-- AIM OF THE TASK --
Output the full set of records exactly.

-- MATERIAL PROVIDED --
* * *

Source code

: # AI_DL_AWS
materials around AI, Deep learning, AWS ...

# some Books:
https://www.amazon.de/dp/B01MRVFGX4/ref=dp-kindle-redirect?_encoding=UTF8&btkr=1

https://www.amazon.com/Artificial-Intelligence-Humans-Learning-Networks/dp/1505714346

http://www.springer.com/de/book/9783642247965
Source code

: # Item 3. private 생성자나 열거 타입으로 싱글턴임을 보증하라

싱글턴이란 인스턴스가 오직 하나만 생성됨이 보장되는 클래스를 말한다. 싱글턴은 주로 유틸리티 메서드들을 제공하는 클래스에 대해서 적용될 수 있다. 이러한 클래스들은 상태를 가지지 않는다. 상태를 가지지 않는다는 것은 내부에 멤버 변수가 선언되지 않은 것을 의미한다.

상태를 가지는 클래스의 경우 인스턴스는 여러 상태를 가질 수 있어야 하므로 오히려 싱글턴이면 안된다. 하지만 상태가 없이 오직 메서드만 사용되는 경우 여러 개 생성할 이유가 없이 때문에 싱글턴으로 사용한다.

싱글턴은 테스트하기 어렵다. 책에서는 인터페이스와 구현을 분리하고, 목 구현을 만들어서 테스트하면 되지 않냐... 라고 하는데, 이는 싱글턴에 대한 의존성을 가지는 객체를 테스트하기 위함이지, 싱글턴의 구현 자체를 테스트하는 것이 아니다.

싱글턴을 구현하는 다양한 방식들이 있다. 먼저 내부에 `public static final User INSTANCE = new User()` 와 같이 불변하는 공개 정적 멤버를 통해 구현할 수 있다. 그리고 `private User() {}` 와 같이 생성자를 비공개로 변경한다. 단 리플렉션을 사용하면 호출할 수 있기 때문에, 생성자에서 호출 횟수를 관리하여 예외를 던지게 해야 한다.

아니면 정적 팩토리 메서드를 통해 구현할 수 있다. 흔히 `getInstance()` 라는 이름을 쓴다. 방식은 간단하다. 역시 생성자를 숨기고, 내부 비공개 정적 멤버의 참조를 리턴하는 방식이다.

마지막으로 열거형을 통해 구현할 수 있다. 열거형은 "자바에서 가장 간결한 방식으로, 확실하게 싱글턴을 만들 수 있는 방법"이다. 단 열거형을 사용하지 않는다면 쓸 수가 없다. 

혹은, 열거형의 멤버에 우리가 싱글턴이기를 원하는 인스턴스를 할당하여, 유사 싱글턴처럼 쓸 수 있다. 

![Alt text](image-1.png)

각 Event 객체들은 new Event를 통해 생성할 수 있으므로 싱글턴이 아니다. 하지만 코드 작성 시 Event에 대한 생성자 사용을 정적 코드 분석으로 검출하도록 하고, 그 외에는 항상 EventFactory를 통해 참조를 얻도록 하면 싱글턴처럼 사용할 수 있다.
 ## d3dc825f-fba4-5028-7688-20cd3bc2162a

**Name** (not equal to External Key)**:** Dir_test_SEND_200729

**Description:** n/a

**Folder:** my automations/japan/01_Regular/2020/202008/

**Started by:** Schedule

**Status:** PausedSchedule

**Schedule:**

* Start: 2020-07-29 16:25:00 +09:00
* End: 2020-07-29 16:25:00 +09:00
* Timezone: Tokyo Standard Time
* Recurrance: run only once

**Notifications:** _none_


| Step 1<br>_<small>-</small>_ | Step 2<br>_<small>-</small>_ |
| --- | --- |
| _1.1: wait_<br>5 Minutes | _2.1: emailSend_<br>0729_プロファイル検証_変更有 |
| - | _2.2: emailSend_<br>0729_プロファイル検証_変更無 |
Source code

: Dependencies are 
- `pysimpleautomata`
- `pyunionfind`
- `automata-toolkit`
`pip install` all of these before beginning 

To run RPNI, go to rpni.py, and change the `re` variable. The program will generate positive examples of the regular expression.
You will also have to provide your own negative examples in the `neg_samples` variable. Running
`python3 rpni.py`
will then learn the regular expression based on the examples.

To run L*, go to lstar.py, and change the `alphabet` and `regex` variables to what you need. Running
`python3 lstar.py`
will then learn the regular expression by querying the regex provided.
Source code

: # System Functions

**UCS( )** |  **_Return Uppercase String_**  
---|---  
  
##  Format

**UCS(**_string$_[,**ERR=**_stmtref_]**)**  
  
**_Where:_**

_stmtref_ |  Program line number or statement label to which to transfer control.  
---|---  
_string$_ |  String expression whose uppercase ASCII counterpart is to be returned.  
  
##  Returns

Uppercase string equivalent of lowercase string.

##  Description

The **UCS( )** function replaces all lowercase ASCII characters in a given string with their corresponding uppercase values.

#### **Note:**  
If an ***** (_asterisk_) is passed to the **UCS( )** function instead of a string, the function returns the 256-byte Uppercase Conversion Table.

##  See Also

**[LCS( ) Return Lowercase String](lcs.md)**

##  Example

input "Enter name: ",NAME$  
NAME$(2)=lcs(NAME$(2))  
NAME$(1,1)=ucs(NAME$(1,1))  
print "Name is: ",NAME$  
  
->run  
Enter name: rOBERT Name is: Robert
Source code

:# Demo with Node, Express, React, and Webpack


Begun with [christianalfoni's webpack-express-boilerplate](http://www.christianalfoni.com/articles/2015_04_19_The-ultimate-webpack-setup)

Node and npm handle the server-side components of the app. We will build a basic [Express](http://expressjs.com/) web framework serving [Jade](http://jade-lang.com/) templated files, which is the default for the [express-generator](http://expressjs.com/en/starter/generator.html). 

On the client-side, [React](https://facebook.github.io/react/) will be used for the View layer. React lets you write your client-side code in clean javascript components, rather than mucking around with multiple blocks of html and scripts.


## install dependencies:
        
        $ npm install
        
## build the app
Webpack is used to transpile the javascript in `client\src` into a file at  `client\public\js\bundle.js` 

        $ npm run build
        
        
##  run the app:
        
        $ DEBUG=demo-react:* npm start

* * *

-- SOLUTION TO THIS EXERCISE --
Source code

: # AI_DL_AWS
materials around AI, Deep learning, AWS ...

# some Books:
https://www.amazon.de/dp/B01MRVFGX4/ref=dp-kindle-redirect?_encoding=UTF8&btkr=1

https://www.amazon.com/Artificial-Intelligence-Humans-Learning-Networks/dp/1505714346

http://www.springer.com/de/book/9783642247965
Source code

: # Item 3. private 생성자나 열거 타입으로 싱글턴임을 보증하라

싱글턴이란 인스턴스가 오직 하나만 생성됨이 보장되는 클래스를 말한다. 싱글턴은 주로 유틸리티 메서드들을 제공하는 클래스에 대해서 적용될 수 있다. 이러한 클래스들은 상태를 가지지 않는다. 상태를 가지지 않는다는 것은 내부에 멤버 변수가 선언되지 않은 것을 의미한다.

상태를 가지는 클래스의 경우 인스턴스는 여러 상태를 가질 수 있어야 하므로 오히려 싱글턴이면 안된다. 하지만 상태가 없이 오직 메서드만 사용되는 경우 여러 개 생성할 이유가 없이 때문에 싱글턴으로 사용한다.

싱글턴은 테스트하기 어렵다. 책에서는 인터페이스와 구현을 분리하고, 목 구현을 만들어서 테스트하면 되지 않냐... 라고 하는데, 이는 싱글턴에 대한 의존성을 가지는 객체를 테스트하기 위함이지, 싱글턴의 구현 자체를 테스트하는 것이 아니다.

싱글턴을 구현하는 다양한 방식들이 있다. 먼저 내부에 `public static final User INSTANCE = new User()` 와 같이 불변하는 공개 정적 멤버를 통해 구현할 수 있다. 그리고 `private User() {}` 와 같이 생성자를 비공개로 변경한다. 단 리플렉션을 사용하면 호출할 수 있기 때문에, 생성자에서 호출 횟수를 관리하여 예외를 던지게 해야 한다.

아니면 정적 팩토리 메서드를 통해 구현할 수 있다. 흔히 `getInstance()` 라는 이름을 쓴다. 방식은 간단하다. 역시 생성자를 숨기고, 내부 비공개 정적 멤버의 참조를 리턴하는 방식이다.

마지막으로 열거형을 통해 구현할 수 있다. 열거형은 "자바에서 가장 간결한 방식으로, 확실하게 싱글턴을 만들 수 있는 방법"이다. 단 열거형을 사용하지 않는다면 쓸 수가 없다. 

혹은, 열거형의 멤버에 우리가 싱글턴이기를 원하는 인스턴스를 할당하여, 유사 싱글턴처럼 쓸 수 있다. 

![Alt text](image-1.png)

각 Event 객체들은 new Event를 통해 생성할 수 있으므로 싱글턴이 아니다. 하지만 코드 작성 시 Event에 대한 생성자 사용을 정적 코드 분석으로 검출하도록 하고, 그 외에는 항상 EventFactory를 통해 참조를 얻도록 하면 싱글턴처럼 사용할 수 있다.
 ## d3dc825f-fba4-5028-7688-20cd3bc2162a

**Name** (not equal to External Key)**:** Dir_test_SEND_200729

**Description:** n/a

**Folder:** my automations/japan/01_Regular/2020/202008/

**Started by:** Schedule

**Status:** PausedSchedule

**Schedule:**

* Start: 2020-07-29 16:25:00 +09:00
* End: 2020-07-29 16:25:00 +09:00
* Timezone: Tokyo Standard Time
* Recurrance: run only once

**Notifications:** _none_


| Step 1<br>_<small>-</small>_ | Step 2<br>_<small>-</small>_ |
| --- | --- |
| _1.1: wait_<br>5 Minutes | _2.1: emailSend_<br>0729_プロファイル検証_変更有 |
| - | _2.2: emailSend_<br>0729_プロファイル検証_変更無 |
Source code

: Dependencies are 
- `pysimpleautomata`
- `pyunionfind`
- `automata-toolkit`
`pip install` all of these before beginning 

To run RPNI, go to rpni.py, and change the `re` variable. The program will generate positive examples of the regular expression.
You will also have to provide your own negative examples in the `neg_samples` variable. Running
`python3 rpni.py`
will then learn the regular expression based on the examples.

To run L*, go to lstar.py, and change the `alphabet` and `regex` variables to what you need. Running
`python3 lstar.py`
will then learn the regular expression by querying the regex provided.
Source code

: # System Functions

**UCS( )** |  **_Return Uppercase String_**  
---|---  
  
##  Format

**UCS(**_string$_[,**ERR=**_stmtref_]**)**  
  
**_Where:_**

_stmtref_ |  Program line number or statement label to which to transfer control.  
---|---  
_string$_ |  String expression whose uppercase ASCII counterpart is to be returned.  
  
##  Returns

Uppercase string equivalent of lowercase string.

##  Description

The **UCS( )** function replaces all lowercase ASCII characters in a given string with their corresponding uppercase values.

#### **Note:**  
If an ***** (_asterisk_) is passed to the **UCS( )** function instead of a string, the function returns the 256-byte Uppercase Conversion Table.

##  See Also

**[LCS( ) Return Lowercase String](lcs.md)**

##  Example

input "Enter name: ",NAME$  
NAME$(2)=lcs(NAME$(2))  
NAME$(1,1)=ucs(NAME$(1,1))  
print "Name is: ",NAME$  
  
->run  
Enter name: rOBERT Name is: Robert
Source code

:# Demo with Node, Express, React, and Webpack


Begun with [christianalfoni's webpack-express-boilerplate](http://www.christianalfoni.com/articles/2015_04_19_The-ultimate-webpack-setup)

Node and npm handle the server-side components of the app. We will build a basic [Express](http://expressjs.com/) web framework serving [Jade](http://jade-lang.com/) templated files, which is the default for the [express-generator](http://expressjs.com/en/starter/generator.html). 

On the client-side, [React](https://facebook.github.io/react/) will be used for the View layer. React lets you write your client-side code in clean javascript components, rather than mucking around with multiple blocks of html and scripts.


## install dependencies:
        
        $ npm install
        
## build the app
Webpack is used to transpile the javascript in `client\src` into a file at  `client\public\js\bundle.js` 

        $ npm run build
        
        
##  run the app:
        
        $ DEBUG=demo-react:* npm start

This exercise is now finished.